*** Supplied data Section Begins ***

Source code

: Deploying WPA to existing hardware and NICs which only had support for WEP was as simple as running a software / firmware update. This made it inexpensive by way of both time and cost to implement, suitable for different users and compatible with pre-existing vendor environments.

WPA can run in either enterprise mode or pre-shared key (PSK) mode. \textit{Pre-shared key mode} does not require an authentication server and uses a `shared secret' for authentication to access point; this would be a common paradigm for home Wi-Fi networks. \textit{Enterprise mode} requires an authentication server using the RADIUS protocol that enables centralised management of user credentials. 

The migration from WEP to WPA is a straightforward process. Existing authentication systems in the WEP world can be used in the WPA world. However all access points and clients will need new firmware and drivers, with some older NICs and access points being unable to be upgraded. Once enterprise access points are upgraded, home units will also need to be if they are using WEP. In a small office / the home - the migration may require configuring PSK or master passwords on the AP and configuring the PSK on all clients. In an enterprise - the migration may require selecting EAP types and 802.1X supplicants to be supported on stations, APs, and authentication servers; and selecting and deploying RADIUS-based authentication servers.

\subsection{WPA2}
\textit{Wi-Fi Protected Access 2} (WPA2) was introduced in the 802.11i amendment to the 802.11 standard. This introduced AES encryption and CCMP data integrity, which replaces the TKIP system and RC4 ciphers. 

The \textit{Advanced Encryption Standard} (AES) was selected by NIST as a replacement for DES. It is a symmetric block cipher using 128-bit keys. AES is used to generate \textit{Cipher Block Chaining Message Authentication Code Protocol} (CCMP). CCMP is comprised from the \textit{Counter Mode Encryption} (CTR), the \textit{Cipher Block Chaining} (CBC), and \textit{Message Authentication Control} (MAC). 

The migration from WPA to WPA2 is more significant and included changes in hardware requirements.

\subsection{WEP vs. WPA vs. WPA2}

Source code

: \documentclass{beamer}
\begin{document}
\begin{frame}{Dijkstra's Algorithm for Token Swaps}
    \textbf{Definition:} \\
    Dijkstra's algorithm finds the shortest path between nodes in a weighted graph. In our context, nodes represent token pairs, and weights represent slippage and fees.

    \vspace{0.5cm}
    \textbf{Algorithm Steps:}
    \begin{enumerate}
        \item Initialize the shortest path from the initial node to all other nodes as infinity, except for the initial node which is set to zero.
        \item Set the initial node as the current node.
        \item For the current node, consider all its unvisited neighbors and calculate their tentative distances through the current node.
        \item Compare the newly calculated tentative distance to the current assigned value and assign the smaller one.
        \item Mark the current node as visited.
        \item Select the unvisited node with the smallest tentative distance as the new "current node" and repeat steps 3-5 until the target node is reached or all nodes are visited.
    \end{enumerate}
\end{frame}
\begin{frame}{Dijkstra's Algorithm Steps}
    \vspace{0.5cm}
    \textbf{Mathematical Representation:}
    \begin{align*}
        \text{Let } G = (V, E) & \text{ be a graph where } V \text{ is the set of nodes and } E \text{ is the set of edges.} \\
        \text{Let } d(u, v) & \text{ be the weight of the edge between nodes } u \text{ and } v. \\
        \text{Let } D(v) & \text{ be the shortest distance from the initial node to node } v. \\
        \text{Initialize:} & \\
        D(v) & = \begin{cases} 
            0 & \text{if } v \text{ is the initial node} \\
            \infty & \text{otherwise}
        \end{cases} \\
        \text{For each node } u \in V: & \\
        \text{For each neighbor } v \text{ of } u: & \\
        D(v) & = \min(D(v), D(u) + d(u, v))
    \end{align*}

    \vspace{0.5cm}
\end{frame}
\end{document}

*** Supplied data Section Ends ***

■ Task objective
Looking at the entries above, can you reproduce exactly the lines from the one that holds "node as visited." through the one that holds "a graph where", and only those?

■ Output
        \item Mark the current node as visited.
        \item Select the unvisited node with the smallest tentative distance as the new "current node" and repeat steps 3-5 until the target node is reached or all nodes are visited.
    \end{enumerate}
\end{frame}
\begin{frame}{Dijkstra's Algorithm Steps}
    \vspace{0.5cm}
    \textbf{Mathematical Representation:}
    \begin{align*}
        \text{Let } G = (V, E) & \text{ be a graph where } V \text{ is the set of nodes and } E \text{ is the set of edges.} \\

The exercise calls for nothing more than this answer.